Contribute¶
This project is still under development and we encourage you to contribute to the project. Please see below our contributing guide for more details:
Coding Convention and Requirements¶
Write object-oriented code. This has the advantages of data hiding and modularity. It allows reusability, modularity, polymorphism, data encapsulation, and inheritance.
You must write modular and non-repetitive code;
You must use classes and methods in your code.
Write the code according to PEP 8. For more information, read the PEP 8 page.
This package uses snake_case for variables, functions, methods, and modules or packages names.
Each feature should come with test cases that can be executed as unit tests during build.
Each feature should come with small codes for executing the classes and functions.
Avoid as much as you can adding dependencies that are not currently supported by Variscite BSP.
You must handle this as an optional feature using assert or try methods to verify if it is installed or not.
Before sending the pull request or patch, follow the recommendations below:
You must keep your code clean and neat, which means that it must be readable;
You must not apply general rules of git commits and common senses;
You must not write a lengthy commit - only one single topic per commit;
You must provide enough background information and references.
Signing-off Commits¶
Each commit is required to be signed-off by the corresponding author.

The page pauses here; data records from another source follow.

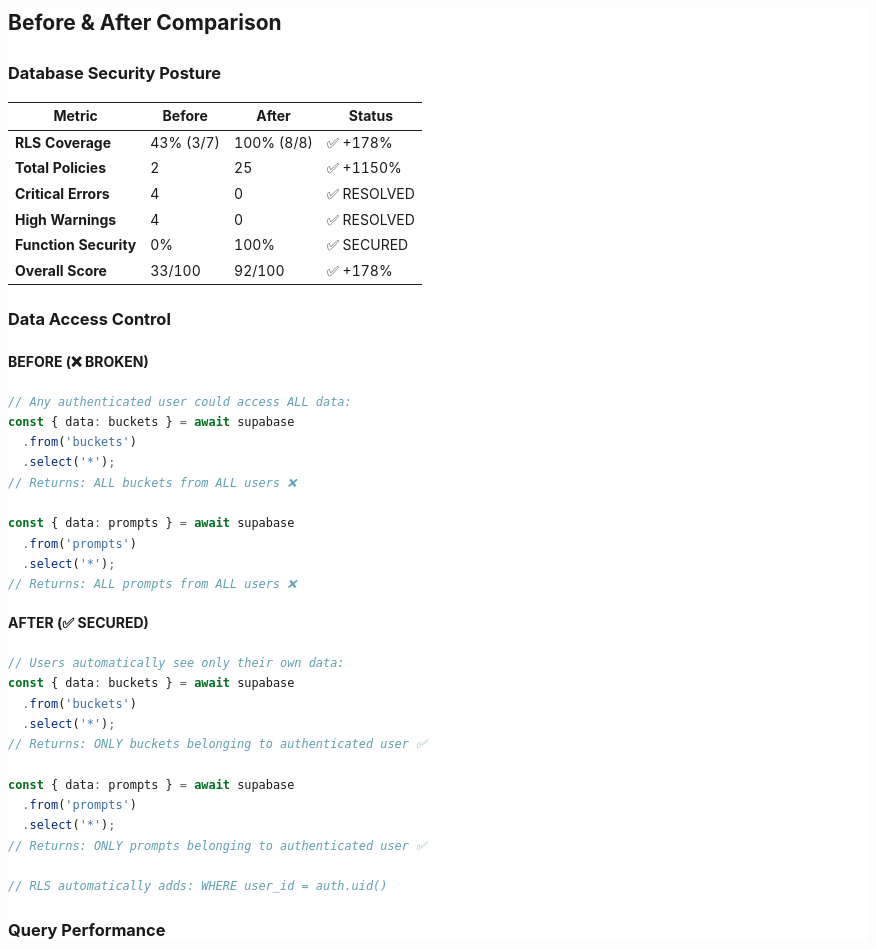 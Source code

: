 
## Before & After Comparison

### Database Security Posture

| Metric | Before | After | Status |
|--------|--------|-------|--------|
| **RLS Coverage** | 43% (3/7) | 100% (8/8) | ✅ +178% |
| **Total Policies** | 2 | 25 | ✅ +1150% |
| **Critical Errors** | 4 | 0 | ✅ RESOLVED |
| **High Warnings** | 4 | 0 | ✅ RESOLVED |
| **Function Security** | 0% | 100% | ✅ SECURED |
| **Overall Score** | 33/100 | 92/100 | ✅ +178% |

### Data Access Control

#### BEFORE (❌ BROKEN)
```typescript
// Any authenticated user could access ALL data:
const { data: buckets } = await supabase
  .from('buckets')
  .select('*');
// Returns: ALL buckets from ALL users ❌

const { data: prompts } = await supabase
  .from('prompts')
  .select('*');
// Returns: ALL prompts from ALL users ❌
```

#### AFTER (✅ SECURED)
```typescript
// Users automatically see only their own data:
const { data: buckets } = await supabase
  .from('buckets')
  .select('*');
// Returns: ONLY buckets belonging to authenticated user ✅

const { data: prompts } = await supabase
  .from('prompts')
  .select('*');
// Returns: ONLY prompts belonging to authenticated user ✅

// RLS automatically adds: WHERE user_id = auth.uid()
```

### Query Performance
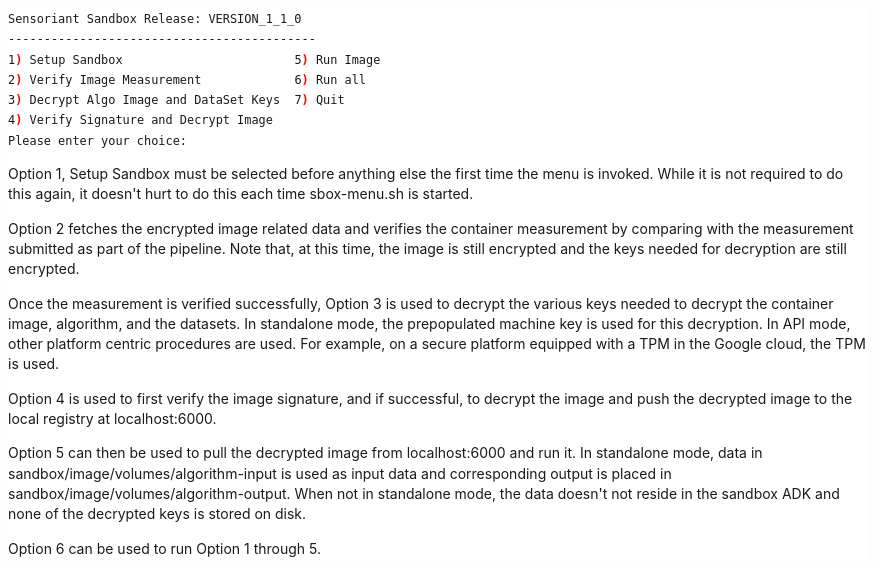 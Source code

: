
 ```sh
Sensoriant Sandbox Release: VERSION_1_1_0
-------------------------------------------
1) Setup Sandbox                        5) Run Image
2) Verify Image Measurement             6) Run all
3) Decrypt Algo Image and DataSet Keys  7) Quit
4) Verify Signature and Decrypt Image
Please enter your choice: 
```
Option 1, Setup Sandbox must be selected before anything else the first time the menu is invoked. While it is not required to do this again, it doesn't hurt to do this each time sbox-menu.sh is started. 

Option 2 fetches the encrypted image related data and verifies the container measurement by comparing with the measurement submitted as part of the pipeline. Note that, at this time, the image is still encrypted and the keys needed for decryption are still encrypted.

Once the measurement is verified successfully, Option 3 is used to decrypt the various keys needed to decrypt the container image, algorithm, and the datasets. In standalone mode, the prepopulated machine key is used for this decryption. In API mode, other platform centric procedures are used. For example, on a secure platform equipped with a TPM in the Google cloud, the TPM is used. 

Option 4 is used to first verify the image signature, and if successful, to decrypt the image and push the decrypted image to the local registry at localhost:6000.

Option 5 can then be used to pull the decrypted image from localhost:6000 and run it. In standalone mode, data in sandbox/image/volumes/algorithm-input is used as input data and corresponding output is placed in sandbox/image/volumes/algorithm-output. When not in standalone mode, the data doesn't not reside in the sandbox ADK and none of the decrypted keys is stored on disk.

Option 6 can be used to run Option 1 through 5.
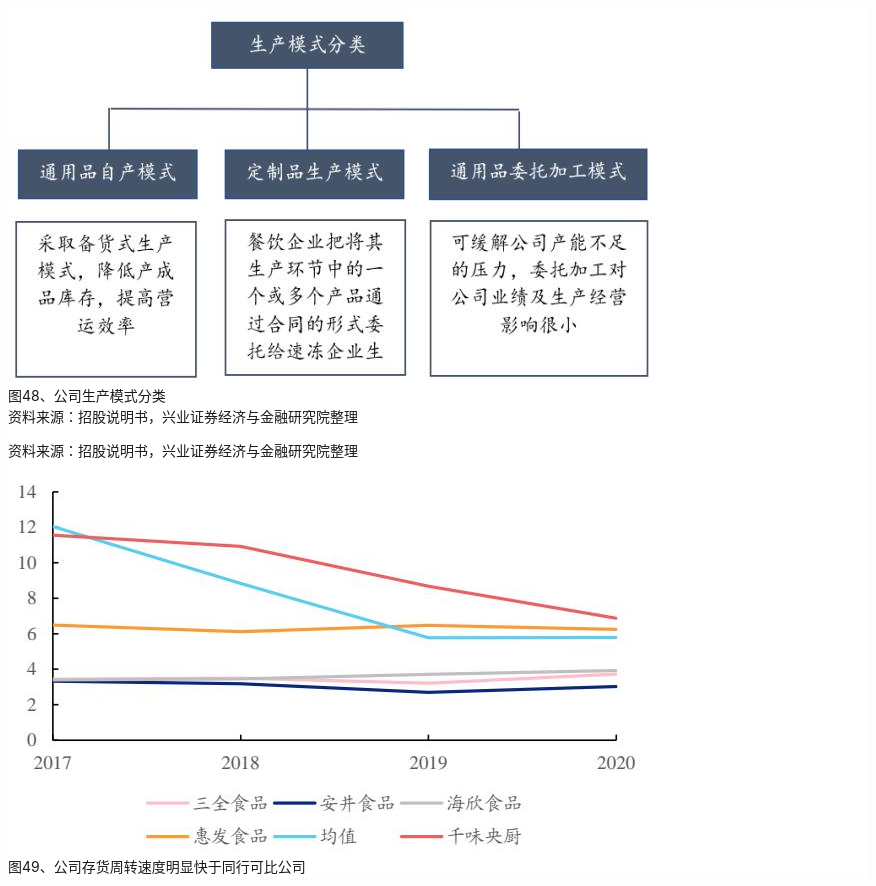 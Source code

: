 ![](images/f32a039a36f210d64d7b73c5d29b55f9a2fd95dd5528ec020d7697d9b3d76cb9.jpg)  
图48、公司生产模式分类  
资料来源：招股说明书，兴业证券经济与金融研究院整理

资料来源：招股说明书，兴业证券经济与金融研究院整理

![](images/69c97a38cbf0c859f56ba9f6e1cfd220ad9b261451e3c79443ca10ce163357e7.jpg)  
图49、公司存货周转速度明显快于同行可比公司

Please configure your development environment with your information:
$ git config --global user.name "Your Name"
$ git config --global user.email "Your E-mail"
Add sign-off for a commit with -s option. See an example below:
$ git add <file_name>
$ git commit -s // -s (--signoff) means automated signed-off-by statement.
Including a “Signed-off-by:” tag in your commit means that you are making the Developer Certificate of Origin (DCO) certification for that commit.
A copy of the DCO text can be found at Developer Certificate.
Code Reviews, Pull Requests and Patches¶
The patches or pull requests are reviewed by the maintainers, committers and reviewers.
If you are a committer or a reviewer of the specific component, you are:
Obligated to review incoming related pull requests or patches;
Obligated to give feedback on pull requests or patches especially on similar topics/components.
Merge Criteria¶
A pull request must be according with the following statements to be accepted:
Passed all the tests executed by any other code reviewer.
This includes unit tests and integration tests;
If the pull requests affects sensitive codes or may affect wide ranges of components, reviewers will wait for other reviewers to back them up;
If the pull request is messy, you will need to wait indefinitely to get reviews.
There is no rejections from any official reviewers.
There is no pending negative feed-backs (unresolved issues) from reviewers.
After these above requirements are fulfilled, then a committer with merging privilege will be able to merge the given pull request or patch.